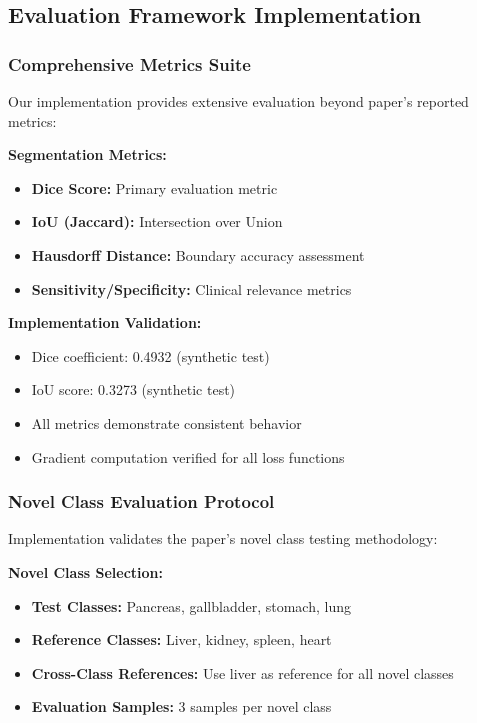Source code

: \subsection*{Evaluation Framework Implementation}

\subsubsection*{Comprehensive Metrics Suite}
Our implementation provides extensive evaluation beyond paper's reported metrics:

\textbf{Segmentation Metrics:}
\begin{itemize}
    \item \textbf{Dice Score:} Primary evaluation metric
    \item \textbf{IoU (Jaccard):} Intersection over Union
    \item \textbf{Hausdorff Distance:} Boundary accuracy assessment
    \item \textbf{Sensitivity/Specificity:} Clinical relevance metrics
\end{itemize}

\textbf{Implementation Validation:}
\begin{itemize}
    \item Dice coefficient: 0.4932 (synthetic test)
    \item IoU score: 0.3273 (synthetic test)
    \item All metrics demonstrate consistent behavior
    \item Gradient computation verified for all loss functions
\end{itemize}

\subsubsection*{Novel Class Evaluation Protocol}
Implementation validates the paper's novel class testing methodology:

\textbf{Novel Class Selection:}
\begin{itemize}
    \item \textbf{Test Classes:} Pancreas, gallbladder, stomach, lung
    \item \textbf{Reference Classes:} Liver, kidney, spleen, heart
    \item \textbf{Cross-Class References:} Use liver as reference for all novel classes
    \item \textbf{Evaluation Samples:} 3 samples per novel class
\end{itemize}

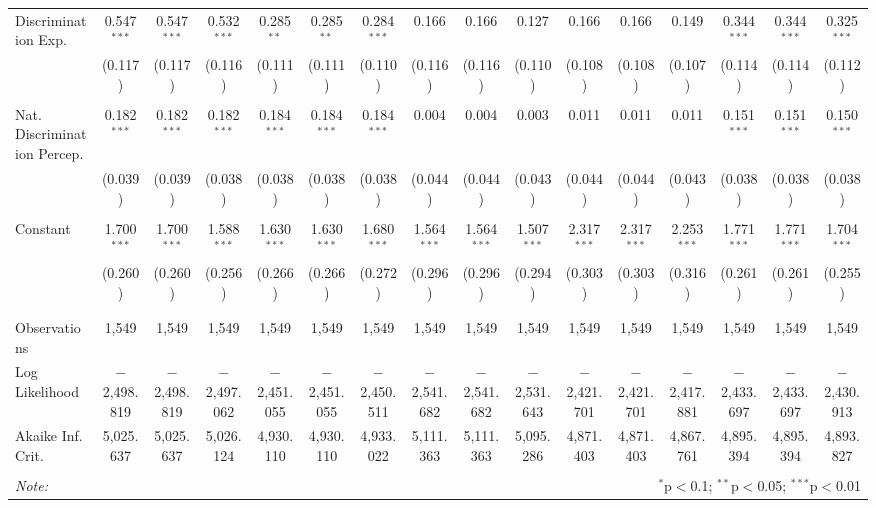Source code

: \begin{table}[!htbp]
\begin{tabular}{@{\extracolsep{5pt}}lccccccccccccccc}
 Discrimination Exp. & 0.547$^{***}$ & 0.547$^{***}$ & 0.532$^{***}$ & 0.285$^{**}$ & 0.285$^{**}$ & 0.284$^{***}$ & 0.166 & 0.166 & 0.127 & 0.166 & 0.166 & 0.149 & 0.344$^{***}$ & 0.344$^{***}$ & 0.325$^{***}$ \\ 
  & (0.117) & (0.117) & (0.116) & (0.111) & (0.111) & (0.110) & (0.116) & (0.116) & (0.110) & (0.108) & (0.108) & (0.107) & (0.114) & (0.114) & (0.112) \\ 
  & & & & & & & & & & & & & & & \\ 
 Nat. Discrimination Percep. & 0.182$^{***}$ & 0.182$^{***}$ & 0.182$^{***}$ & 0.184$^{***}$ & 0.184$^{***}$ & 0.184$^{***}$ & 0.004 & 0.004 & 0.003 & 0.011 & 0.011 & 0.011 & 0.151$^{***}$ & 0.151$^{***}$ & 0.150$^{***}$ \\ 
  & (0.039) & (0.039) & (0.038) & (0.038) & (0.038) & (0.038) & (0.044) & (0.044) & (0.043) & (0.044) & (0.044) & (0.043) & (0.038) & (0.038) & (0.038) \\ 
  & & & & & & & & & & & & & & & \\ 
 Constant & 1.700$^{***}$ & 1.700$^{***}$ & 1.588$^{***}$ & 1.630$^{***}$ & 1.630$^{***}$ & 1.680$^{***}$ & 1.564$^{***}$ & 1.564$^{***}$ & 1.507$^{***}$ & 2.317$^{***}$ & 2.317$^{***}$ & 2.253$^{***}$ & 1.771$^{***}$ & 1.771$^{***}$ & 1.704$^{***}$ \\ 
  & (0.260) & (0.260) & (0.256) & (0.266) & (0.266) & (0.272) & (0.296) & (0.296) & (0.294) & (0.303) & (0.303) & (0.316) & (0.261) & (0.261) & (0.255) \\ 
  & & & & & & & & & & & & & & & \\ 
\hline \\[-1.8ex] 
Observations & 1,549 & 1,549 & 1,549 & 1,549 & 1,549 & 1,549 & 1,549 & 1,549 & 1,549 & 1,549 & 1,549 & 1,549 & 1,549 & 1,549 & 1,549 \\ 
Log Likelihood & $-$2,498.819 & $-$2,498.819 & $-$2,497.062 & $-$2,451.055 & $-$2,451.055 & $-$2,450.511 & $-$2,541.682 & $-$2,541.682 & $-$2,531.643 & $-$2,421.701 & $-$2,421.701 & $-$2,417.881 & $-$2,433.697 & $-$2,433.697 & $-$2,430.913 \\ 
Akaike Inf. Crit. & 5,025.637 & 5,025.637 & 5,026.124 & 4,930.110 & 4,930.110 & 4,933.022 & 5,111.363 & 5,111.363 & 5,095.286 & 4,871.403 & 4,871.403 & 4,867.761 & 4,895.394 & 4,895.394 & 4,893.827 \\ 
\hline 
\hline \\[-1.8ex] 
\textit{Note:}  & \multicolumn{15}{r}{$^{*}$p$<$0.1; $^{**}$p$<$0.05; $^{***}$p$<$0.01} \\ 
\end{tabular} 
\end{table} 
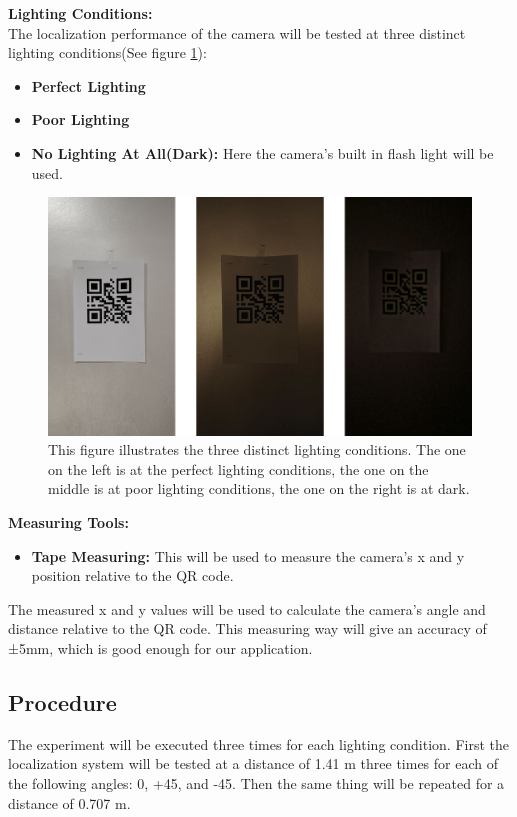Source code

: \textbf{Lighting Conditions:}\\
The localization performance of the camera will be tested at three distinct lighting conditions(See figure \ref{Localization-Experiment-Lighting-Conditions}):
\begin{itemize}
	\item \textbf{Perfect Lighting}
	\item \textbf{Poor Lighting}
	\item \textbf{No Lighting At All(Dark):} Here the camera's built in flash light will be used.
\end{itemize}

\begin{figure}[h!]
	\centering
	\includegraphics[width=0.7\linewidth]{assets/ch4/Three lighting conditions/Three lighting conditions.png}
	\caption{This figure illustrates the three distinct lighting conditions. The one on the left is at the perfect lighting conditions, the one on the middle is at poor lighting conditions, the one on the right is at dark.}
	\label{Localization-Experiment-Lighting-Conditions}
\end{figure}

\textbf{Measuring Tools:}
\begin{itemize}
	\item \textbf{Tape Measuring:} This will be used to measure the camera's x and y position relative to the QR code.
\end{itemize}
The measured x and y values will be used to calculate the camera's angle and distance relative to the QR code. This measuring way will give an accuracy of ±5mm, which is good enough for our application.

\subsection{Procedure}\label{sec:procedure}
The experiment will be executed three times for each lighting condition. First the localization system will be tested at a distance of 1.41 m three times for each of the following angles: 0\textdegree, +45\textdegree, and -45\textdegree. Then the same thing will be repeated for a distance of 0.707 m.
##############################
(Problem requirements)
Your answer must restate the entries word for word and contain no pictures.

(Response to the task)
Source code

: \subsection*{Evaluation Framework Implementation}

\subsubsection*{Comprehensive Metrics Suite}
Our implementation provides extensive evaluation beyond paper's reported metrics:

\textbf{Segmentation Metrics:}
\begin{itemize}
    \item \textbf{Dice Score:} Primary evaluation metric
    \item \textbf{IoU (Jaccard):} Intersection over Union
    \item \textbf{Hausdorff Distance:} Boundary accuracy assessment
    \item \textbf{Sensitivity/Specificity:} Clinical relevance metrics
\end{itemize}

\textbf{Implementation Validation:}
\begin{itemize}
    \item Dice coefficient: 0.4932 (synthetic test)
    \item IoU score: 0.3273 (synthetic test)
    \item All metrics demonstrate consistent behavior
    \item Gradient computation verified for all loss functions
\end{itemize}

\subsubsection*{Novel Class Evaluation Protocol}
Implementation validates the paper's novel class testing methodology:

\textbf{Novel Class Selection:}
\begin{itemize}
    \item \textbf{Test Classes:} Pancreas, gallbladder, stomach, lung
    \item \textbf{Reference Classes:} Liver, kidney, spleen, heart
    \item \textbf{Cross-Class References:} Use liver as reference for all novel classes
    \item \textbf{Evaluation Samples:} 3 samples per novel class
\end{itemize}

Source code

: \begin{table}[!htbp]
\begin{tabular}{@{\extracolsep{5pt}}lccccccccccccccc}
 Discrimination Exp. & 0.547$^{***}$ & 0.547$^{***}$ & 0.532$^{***}$ & 0.285$^{**}$ & 0.285$^{**}$ & 0.284$^{***}$ & 0.166 & 0.166 & 0.127 & 0.166 & 0.166 & 0.149 & 0.344$^{***}$ & 0.344$^{***}$ & 0.325$^{***}$ \\ 
  & (0.117) & (0.117) & (0.116) & (0.111) & (0.111) & (0.110) & (0.116) & (0.116) & (0.110) & (0.108) & (0.108) & (0.107) & (0.114) & (0.114) & (0.112) \\ 
  & & & & & & & & & & & & & & & \\ 
 Nat. Discrimination Percep. & 0.182$^{***}$ & 0.182$^{***}$ & 0.182$^{***}$ & 0.184$^{***}$ & 0.184$^{***}$ & 0.184$^{***}$ & 0.004 & 0.004 & 0.003 & 0.011 & 0.011 & 0.011 & 0.151$^{***}$ & 0.151$^{***}$ & 0.150$^{***}$ \\ 
  & (0.039) & (0.039) & (0.038) & (0.038) & (0.038) & (0.038) & (0.044) & (0.044) & (0.043) & (0.044) & (0.044) & (0.043) & (0.038) & (0.038) & (0.038) \\ 
  & & & & & & & & & & & & & & & \\ 
 Constant & 1.700$^{***}$ & 1.700$^{***}$ & 1.588$^{***}$ & 1.630$^{***}$ & 1.630$^{***}$ & 1.680$^{***}$ & 1.564$^{***}$ & 1.564$^{***}$ & 1.507$^{***}$ & 2.317$^{***}$ & 2.317$^{***}$ & 2.253$^{***}$ & 1.771$^{***}$ & 1.771$^{***}$ & 1.704$^{***}$ \\ 
  & (0.260) & (0.260) & (0.256) & (0.266) & (0.266) & (0.272) & (0.296) & (0.296) & (0.294) & (0.303) & (0.303) & (0.316) & (0.261) & (0.261) & (0.255) \\ 
  & & & & & & & & & & & & & & & \\ 
\hline \\[-1.8ex] 
Observations & 1,549 & 1,549 & 1,549 & 1,549 & 1,549 & 1,549 & 1,549 & 1,549 & 1,549 & 1,549 & 1,549 & 1,549 & 1,549 & 1,549 & 1,549 \\ 
Log Likelihood & $-$2,498.819 & $-$2,498.819 & $-$2,497.062 & $-$2,451.055 & $-$2,451.055 & $-$2,450.511 & $-$2,541.682 & $-$2,541.682 & $-$2,531.643 & $-$2,421.701 & $-$2,421.701 & $-$2,417.881 & $-$2,433.697 & $-$2,433.697 & $-$2,430.913 \\ 
Akaike Inf. Crit. & 5,025.637 & 5,025.637 & 5,026.124 & 4,930.110 & 4,930.110 & 4,933.022 & 5,111.363 & 5,111.363 & 5,095.286 & 4,871.403 & 4,871.403 & 4,867.761 & 4,895.394 & 4,895.394 & 4,893.827 \\ 
\hline 
\hline \\[-1.8ex] 
\textit{Note:}  & \multicolumn{15}{r}{$^{*}$p$<$0.1; $^{**}$p$<$0.05; $^{***}$p$<$0.01} \\ 
\end{tabular} 
\end{table} 
Source code

: \textbf{Lighting Conditions:}\\
The localization performance of the camera will be tested at three distinct lighting conditions(See figure \ref{Localization-Experiment-Lighting-Conditions}):
\begin{itemize}
	\item \textbf{Perfect Lighting}
	\item \textbf{Poor Lighting}
	\item \textbf{No Lighting At All(Dark):} Here the camera's built in flash light will be used.
\end{itemize}

\begin{figure}[h!]
	\centering
	\includegraphics[width=0.7\linewidth]{assets/ch4/Three lighting conditions/Three lighting conditions.png}
	\caption{This figure illustrates the three distinct lighting conditions. The one on the left is at the perfect lighting conditions, the one on the middle is at poor lighting conditions, the one on the right is at dark.}
	\label{Localization-Experiment-Lighting-Conditions}
\end{figure}

\textbf{Measuring Tools:}
\begin{itemize}
	\item \textbf{Tape Measuring:} This will be used to measure the camera's x and y position relative to the QR code.
\end{itemize}
The measured x and y values will be used to calculate the camera's angle and distance relative to the QR code. This measuring way will give an accuracy of ±5mm, which is good enough for our application.

\subsection{Procedure}\label{sec:procedure}
The experiment will be executed three times for each lighting condition. First the localization system will be tested at a distance of 1.41 m three times for each of the following angles: 0\textdegree, +45\textdegree, and -45\textdegree. Then the same thing will be repeated for a distance of 0.707 m.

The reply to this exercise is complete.